(Stored data)
########

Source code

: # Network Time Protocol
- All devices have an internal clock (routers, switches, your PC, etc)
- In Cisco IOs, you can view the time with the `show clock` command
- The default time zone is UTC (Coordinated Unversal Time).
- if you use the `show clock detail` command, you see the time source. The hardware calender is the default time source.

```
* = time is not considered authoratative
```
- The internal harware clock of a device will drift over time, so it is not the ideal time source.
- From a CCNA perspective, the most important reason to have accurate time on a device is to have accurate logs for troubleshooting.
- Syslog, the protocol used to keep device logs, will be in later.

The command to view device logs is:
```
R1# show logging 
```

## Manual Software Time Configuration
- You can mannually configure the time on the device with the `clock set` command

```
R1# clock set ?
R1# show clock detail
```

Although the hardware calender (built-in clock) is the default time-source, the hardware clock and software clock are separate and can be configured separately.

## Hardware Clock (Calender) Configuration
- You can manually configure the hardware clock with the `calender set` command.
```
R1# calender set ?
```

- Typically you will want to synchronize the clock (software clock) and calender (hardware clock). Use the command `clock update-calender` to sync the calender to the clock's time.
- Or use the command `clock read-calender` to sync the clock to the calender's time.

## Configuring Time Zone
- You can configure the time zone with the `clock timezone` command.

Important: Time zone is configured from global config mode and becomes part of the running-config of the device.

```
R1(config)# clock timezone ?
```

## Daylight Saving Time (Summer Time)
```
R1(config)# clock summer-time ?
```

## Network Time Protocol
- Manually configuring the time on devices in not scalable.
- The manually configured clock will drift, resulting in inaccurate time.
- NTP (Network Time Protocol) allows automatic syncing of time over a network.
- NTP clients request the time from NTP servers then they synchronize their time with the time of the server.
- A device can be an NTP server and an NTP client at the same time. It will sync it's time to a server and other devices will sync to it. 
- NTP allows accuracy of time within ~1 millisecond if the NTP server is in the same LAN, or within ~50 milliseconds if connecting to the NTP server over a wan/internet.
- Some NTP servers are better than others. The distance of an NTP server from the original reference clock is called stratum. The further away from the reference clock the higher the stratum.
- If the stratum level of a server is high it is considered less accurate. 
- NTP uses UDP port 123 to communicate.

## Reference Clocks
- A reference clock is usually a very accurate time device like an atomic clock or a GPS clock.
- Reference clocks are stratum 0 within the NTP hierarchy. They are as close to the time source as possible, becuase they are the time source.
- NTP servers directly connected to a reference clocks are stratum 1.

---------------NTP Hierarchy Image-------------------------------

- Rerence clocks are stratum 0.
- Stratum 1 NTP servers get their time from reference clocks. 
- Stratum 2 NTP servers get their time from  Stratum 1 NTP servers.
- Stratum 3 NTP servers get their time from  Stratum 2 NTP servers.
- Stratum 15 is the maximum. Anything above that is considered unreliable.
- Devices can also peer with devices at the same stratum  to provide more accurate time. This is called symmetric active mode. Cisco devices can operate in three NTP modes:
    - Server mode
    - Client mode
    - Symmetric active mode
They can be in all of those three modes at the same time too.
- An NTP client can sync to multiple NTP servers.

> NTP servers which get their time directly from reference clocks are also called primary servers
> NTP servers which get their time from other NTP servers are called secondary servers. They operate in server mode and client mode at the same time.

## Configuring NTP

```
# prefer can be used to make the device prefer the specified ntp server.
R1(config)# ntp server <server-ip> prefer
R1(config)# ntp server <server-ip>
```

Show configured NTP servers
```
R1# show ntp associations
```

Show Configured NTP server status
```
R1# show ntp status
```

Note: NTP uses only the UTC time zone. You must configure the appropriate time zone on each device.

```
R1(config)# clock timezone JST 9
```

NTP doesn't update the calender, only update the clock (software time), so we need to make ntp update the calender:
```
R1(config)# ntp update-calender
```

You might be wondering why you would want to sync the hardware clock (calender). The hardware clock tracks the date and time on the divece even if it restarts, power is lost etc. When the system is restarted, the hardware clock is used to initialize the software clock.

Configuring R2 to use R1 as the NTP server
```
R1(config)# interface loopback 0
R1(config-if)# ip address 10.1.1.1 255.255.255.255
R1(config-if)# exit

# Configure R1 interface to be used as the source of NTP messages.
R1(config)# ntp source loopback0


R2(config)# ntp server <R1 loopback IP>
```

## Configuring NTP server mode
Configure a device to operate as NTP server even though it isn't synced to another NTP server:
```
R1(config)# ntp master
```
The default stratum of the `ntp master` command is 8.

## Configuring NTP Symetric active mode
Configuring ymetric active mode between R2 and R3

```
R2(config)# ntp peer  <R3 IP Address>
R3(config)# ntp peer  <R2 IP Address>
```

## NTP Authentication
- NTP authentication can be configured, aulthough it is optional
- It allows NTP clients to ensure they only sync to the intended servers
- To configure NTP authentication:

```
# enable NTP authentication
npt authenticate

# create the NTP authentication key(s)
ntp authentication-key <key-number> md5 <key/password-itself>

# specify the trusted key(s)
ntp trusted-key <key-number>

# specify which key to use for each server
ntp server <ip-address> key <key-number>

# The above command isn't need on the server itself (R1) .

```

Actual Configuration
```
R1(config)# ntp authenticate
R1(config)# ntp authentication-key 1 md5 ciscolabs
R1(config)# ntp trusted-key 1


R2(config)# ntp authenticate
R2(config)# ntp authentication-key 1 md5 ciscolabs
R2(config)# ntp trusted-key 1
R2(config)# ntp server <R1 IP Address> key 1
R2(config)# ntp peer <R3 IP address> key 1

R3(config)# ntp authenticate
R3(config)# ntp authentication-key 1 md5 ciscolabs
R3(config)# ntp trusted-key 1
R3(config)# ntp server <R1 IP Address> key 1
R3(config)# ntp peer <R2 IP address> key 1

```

########

▶ _Task directions_
Among the records above, repeat exactly the line with "- Some NTP servers", the line with "## Reference Clocks", and every line in between, and only those.

▶ _Completed exercise_
- Some NTP servers are better than others. The distance of an NTP server from the original reference clock is called stratum. The further away from the reference clock the higher the stratum.
- If the stratum level of a server is high it is considered less accurate. 
- NTP uses UDP port 123 to communicate.

## Reference Clocks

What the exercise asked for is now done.